Informing Primary Care Depression Intervention: A Comparison of Hospitalization Rates in Depressed Rural and Urban Patients

Research center:
Lead researcher:
Kathryn Rost, PhD, 850.645.7367
Project completed:
September 2005
The goal in this research was to examine whether or not there is a differential impact of enhanced depression care on patient outcomes in rural versus urban primary care settings and whether differences are mediated by receiving evidence-based care (pharmacotherapy and specialty care counseling). We conducted a secondary analysis of the Quality Enhancement for Strategic Teaming (QuEST) study data, which is composed of a consecutively sampled cohort of 479 depressed primary care patients recruited from 12 practices in 10 states for two years.
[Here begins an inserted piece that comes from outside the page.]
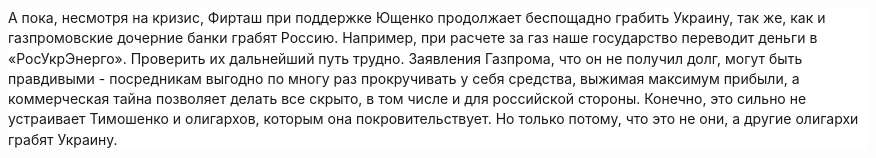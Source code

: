 А пока, несмотря на кризис, Фирташ при поддержке Ющенко продолжает беспощадно грабить Украину, так же, как и газпромовские дочерние банки грабят Россию. Например, при расчете за газ наше государство переводит деньги в «РосУкрЭнерго». Проверить их дальнейший путь трудно. Заявления Газпрома, что он не получил долг, могут быть правдивыми - посредникам выгодно по многу раз прокручивать у себя средства, выжимая максимум прибыли, а коммерческая тайна позволяет делать все скрыто, в том числе и для российской стороны. Конечно, это сильно не устраивает Тимошенко и олигархов, которым она покровительствует. Но только потому, что это не они, а другие олигархи грабят Украину.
Our findings indicated that enhanced care for depression improved mental health status over 18 months for urban primary care populations, but not rural patients. Intervention impact on depression severity was more observable in the urban than the rural group, although this difference did not reach statistical significance. Intervention effects on both outcomes were not mediated by pharmacotherapy or specialty care counseling in the urban or rural group. Enhanced depression care models appear to improve outcomes in urban but not rural populations. Further research is needed to identify potential intervention mediators for rural primary care patients. For example, researchers should examine external factors such as the role of social support and stressful life events that might impact intervention effectiveness. If these factors are shown to mediate intervention impact, interventions to enhanced depression care should be redesigned. Second, these redesigned models need to be tested in rural practices. Because we observed virtually no clustering at the physician or clinic level, future studies should consider randomizing at the patient-level, rather than the clinic level. Findings from this research can then be used to tailor enhanced depression care interventions for rural populations. These tailored interventions should be carefully evaluated before enhanced depression care models are disseminated to rural populations.